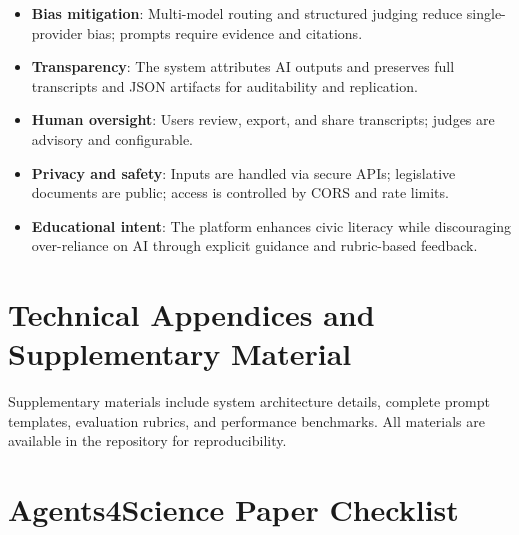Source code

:\documentclass{article}
\begin{document}
\begin{itemize}
    \item \textbf{Bias mitigation}: Multi-model routing and structured judging reduce single-provider bias; prompts require evidence and citations.
    \item \textbf{Transparency}: The system attributes AI outputs and preserves full transcripts and JSON artifacts for auditability and replication.
    \item \textbf{Human oversight}: Users review, export, and share transcripts; judges are advisory and configurable.
    \item \textbf{Privacy and safety}: Inputs are handled via secure APIs; legislative documents are public; access is controlled by CORS and rate limits.
    \item \textbf{Educational intent}: The platform enhances civic literacy while discouraging over-reliance on AI through explicit guidance and rubric-based feedback.
\end{itemize}

\newpage



\appendix
\section{Technical Appendices and Supplementary Material}

Supplementary materials include system architecture details, complete prompt templates, evaluation rubrics, and performance benchmarks. All materials are available in the repository for reproducibility.


\newpage

\section*{Agents4Science Paper Checklist}
\end{document}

**EXERCISE PROMPT:**
An exact copy of the entries above, with no pictures, is the required answer.

**SOLVED EXERCISE:**
Source code

:\documentclass{article}
\begin{document}
\begin{itemize}
    \item \textbf{Bias mitigation}: Multi-model routing and structured judging reduce single-provider bias; prompts require evidence and citations.
    \item \textbf{Transparency}: The system attributes AI outputs and preserves full transcripts and JSON artifacts for auditability and replication.
    \item \textbf{Human oversight}: Users review, export, and share transcripts; judges are advisory and configurable.
    \item \textbf{Privacy and safety}: Inputs are handled via secure APIs; legislative documents are public; access is controlled by CORS and rate limits.
    \item \textbf{Educational intent}: The platform enhances civic literacy while discouraging over-reliance on AI through explicit guidance and rubric-based feedback.
\end{itemize}

\newpage



\appendix
\section{Technical Appendices and Supplementary Material}

Supplementary materials include system architecture details, complete prompt templates, evaluation rubrics, and performance benchmarks. All materials are available in the repository for reproducibility.


\newpage

\section*{Agents4Science Paper Checklist}
\end{document}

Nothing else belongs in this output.